Wednesday, July 21, 2010

Wild Carrot/ Vild Gulerod

Wild carrot/ Vild gulerod
Daucus carota

Wild carrot grows in open fields and meadows, upon hills and in the edge of roads. The plant was cultivated as a food and cleansing plant back in the ancient Rome. The name carota comes from Greek karota, karoton and was used as a Latin name already in year 240. The Anglo Saxons used wild carrot in a drink, which was said to be able to keep away the Devil, a long time before the cultivated carrot came to England.

The carrot origins from southern Europe and was probably brought to the North by monks and cultivated in Denmark since the introduction of Christianity ab. 1000, it is not certain however if the wild carrot is original or feral in the Danish flora. The first certain information about cultivation of carrot is from the 1500s. People had the opinion that the kitchen herb carrot was brought to Denmark (Amager) with the Dutch whom Christian II fetched to the country in 1516.

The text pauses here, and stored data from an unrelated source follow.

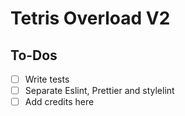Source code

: # Tetris Overload V2

## To-Dos

- [ ] Write tests
- [ ] Separate Eslint, Prettier and stylelint
- [ ] Add credits here
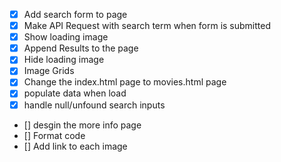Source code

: * [x] Add search form to page
* [x] Make API Request with search term when form is submitted
* [x] Show loading image
* [x] Append Results to the page
* [x] Hide loading image
* [X] Image Grids
* [X] Change the index.html page to movies.html page
* [X] populate data when load
* [X] handle null/unfound search inputs  
* [] desgin the more info page  
* [] Format code
* [] Add link to each image

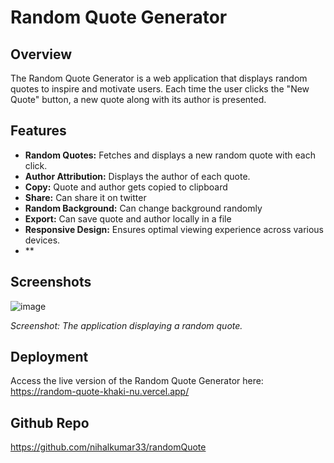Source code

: # Random Quote Generator

## Overview

The Random Quote Generator is a web application that displays random quotes to inspire and motivate users. Each time the user clicks the "New Quote" button, a new quote along with its author is presented.

## Features

- **Random Quotes:** Fetches and displays a new random quote with each click.
- **Author Attribution:** Displays the author of each quote.
- **Copy:** Quote and author gets copied to clipboard
- **Share:** Can share it on twitter
- **Random Background:** Can change background randomly
- **Export:** Can save quote and author locally in a file
- **Responsive Design:** Ensures optimal viewing experience across various devices.
- **

## Screenshots
![image](https://github.com/user-attachments/assets/fb7089d1-9530-4d4f-bb8f-15b621a024c6)


*Screenshot: The application displaying a random quote.*

## Deployment

Access the live version of the Random Quote Generator here:
https://random-quote-khaki-nu.vercel.app/

## Github Repo
https://github.com/nihalkumar33/randomQuote
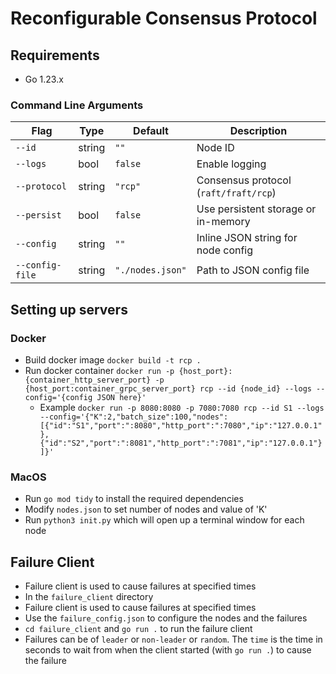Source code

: # Reconfigurable Consensus Protocol

## Requirements
- Go 1.23.x

### Command Line Arguments
| Flag          | Type   | Default         | Description                          |
|---------------|--------|-----------------|--------------------------------------|
| `--id`        | string | `""`            | Node ID                              |
| `--logs`      | bool   | `false`         | Enable logging                       |
| `--protocol`  | string | `"rcp"`         | Consensus protocol (`raft/fraft/rcp`) |
| `--persist`   | bool   | `false`         | Use persistent storage or in-memory  |
| `--config`    | string | `""`            | Inline JSON string for node config   |
| `--config-file` | string | `"./nodes.json"` | Path to JSON config file           |


## Setting up servers

### Docker
- Build docker image `docker build -t rcp .`
- Run docker container `docker run -p {host_port}:{container_http_server_port} -p {host_port:container_grpc_server_port} rcp --id {node_id} --logs --config='{config JSON here}'`
    - Example `docker run -p 8080:8080 -p 7080:7080 rcp --id S1 --logs --config='{"K":2,"batch_size":100,"nodes":[{"id":"S1","port":":8080","http_port":":7080","ip":"127.0.0.1"},{"id":"S2","port":":8081","http_port":":7081","ip":"127.0.0.1"}]}'`

### MacOS
- Run `go mod tidy` to install the required dependencies
- Modify `nodes.json` to set number of nodes and value of 'K'
- Run `python3 init.py` which will open up a terminal window for each node

## Failure Client
- Failure client is used to cause failures at specified times
- In the `failure_client` directory
- Failure client is used to cause failures at specified times
- Use the `failure_config.json` to configure the nodes and the failures
- `cd failure_client` and `go run .` to run the failure client
- Failures can be of `leader` or `non-leader` or `random`. The `time` is the time in seconds to wait from when the client started (with `go run .`)  to cause the failure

In 1554 a load of carrots was sent from Copenhagen to Nyborg.(at Funen) In 1560 a load to Århus, in 1579 is mentioned two loads to Odense. In ab. 1650 it was commonly known that carrots were sown in the gardens and other fenced places. In East Jutland the carrot was used for fattening geese, but else it was not known as a fodder plant in Denmark still in the 1800s; the farmers said that "carrots are only eatable in summer". But later the carrot was recommended as a fodder plant instead of turnips, carrots made the cows fat quickly, their meat more tasty and the milk with no after-taste. In the late 1800s the carrot had about the same importance as turnips in fodder for cows, swine and especially horses, and special carrots were cultivated for fodder only. Wild carrot has sometimes been sown as a spice in grass fields.

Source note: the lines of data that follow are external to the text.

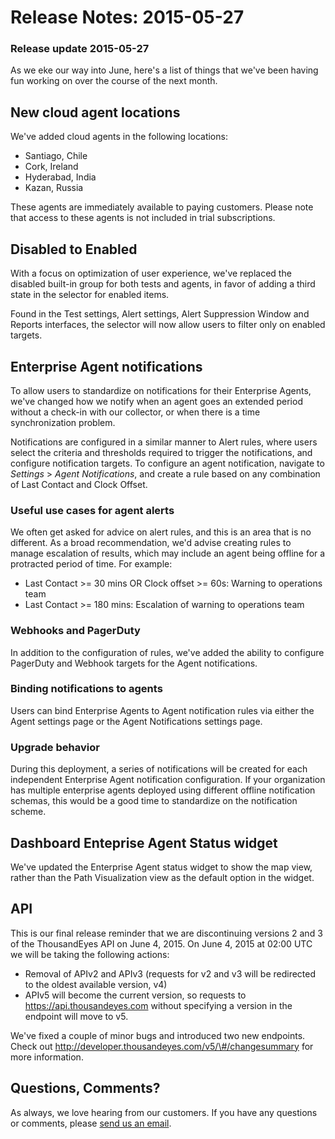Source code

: # Release Notes: 2015-05-27

### Release update 2015-05-27

As we eke our way into June, here's a list of things that we've been having fun working on over the course of the next month.

## New cloud agent locations

We've added cloud agents in the following locations:

* Santiago, Chile
* Cork, Ireland
* Hyderabad, India
* Kazan, Russia

These agents are immediately available to paying customers.  Please note that access to these agents is not included in trial subscriptions.

## Disabled to Enabled

With a focus on optimization of user experience, we've replaced the disabled built-in group for both tests and agents, in favor of adding a third state in the selector for enabled items.

Found in the Test settings, Alert settings, Alert Suppression Window and Reports interfaces, the selector will now allow users to filter only on enabled targets.

## Enterprise Agent notifications

To allow users to standardize on notifications for their Enterprise Agents, we've changed how we notify when an agent goes an extended period without a check-in with our collector, or when there is a time synchronization problem.

Notifications are configured in a similar manner to Alert rules, where users select the criteria and thresholds required to trigger the notifications, and configure notification targets. To configure an agent notification, navigate to _Settings_ &gt; _Agent Notifications_, and create a rule based on any combination of Last Contact and Clock Offset.

### Useful use cases for agent alerts

We often get asked for advice on alert rules, and this is an area that is no different.  As a broad recommendation, we'd advise creating rules to manage escalation of results, which may include an agent being offline for a protracted period of time.  For example:

* Last Contact &gt;= 30 mins OR Clock offset &gt;= 60s: Warning to operations team
* Last Contact &gt;= 180 mins: Escalation of warning to operations team

### Webhooks and PagerDuty

In addition to the configuration of rules, we've added the ability to configure PagerDuty and Webhook targets for the Agent notifications.

### Binding notifications to agents

Users can bind Enterprise Agents to Agent notification rules via either the Agent settings page or the Agent Notifications settings page.

### Upgrade behavior

During this deployment, a series of notifications will be created for each independent Enterprise Agent notification configuration.  If your organization has multiple enterprise agents deployed using different offline notification schemas, this would be a good time to standardize on the notification scheme.

## Dashboard Enteprise Agent Status widget

We've updated the Enterprise Agent status widget to show the map view, rather than the Path Visualization view as the default option in the widget.

## API

This is our final release reminder that we are discontinuing versions 2 and 3 of the ThousandEyes API on June 4, 2015. On June 4, 2015 at 02:00 UTC we will be taking the following actions:

* Removal of APIv2 and APIv3 \(requests for v2 and v3 will be redirected to the oldest available version, v4\)
* APIv5 will become the current version, so requests to https://api.thousandeyes.com without specifying a version in the endpoint will move to v5.

We've fixed a couple of minor bugs and introduced two new endpoints. Check out http://developer.thousandeyes.com/v5/\#/changesummary for more information.

## Questions, Comments?

As always, we love hearing from our customers. If you have any questions or comments, please [send us an email](mailto:support@thousandeyes.com?subject=2015-05-27+Release+Notes).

The juice of the root was used to dye the light coloured winter butter, cheese was sometimes dyed too. It was als a common thing to cook the sugary juice for marmalade or syrup. Grated carrots mixed in rye flour gave a cheeper bread when the corn prizes were high. The dried root was grilled into a coffee substitute. Carrots were put in various soups - and today also used in all kinds of herbal soups, in chicken soup, in mixed stews etc.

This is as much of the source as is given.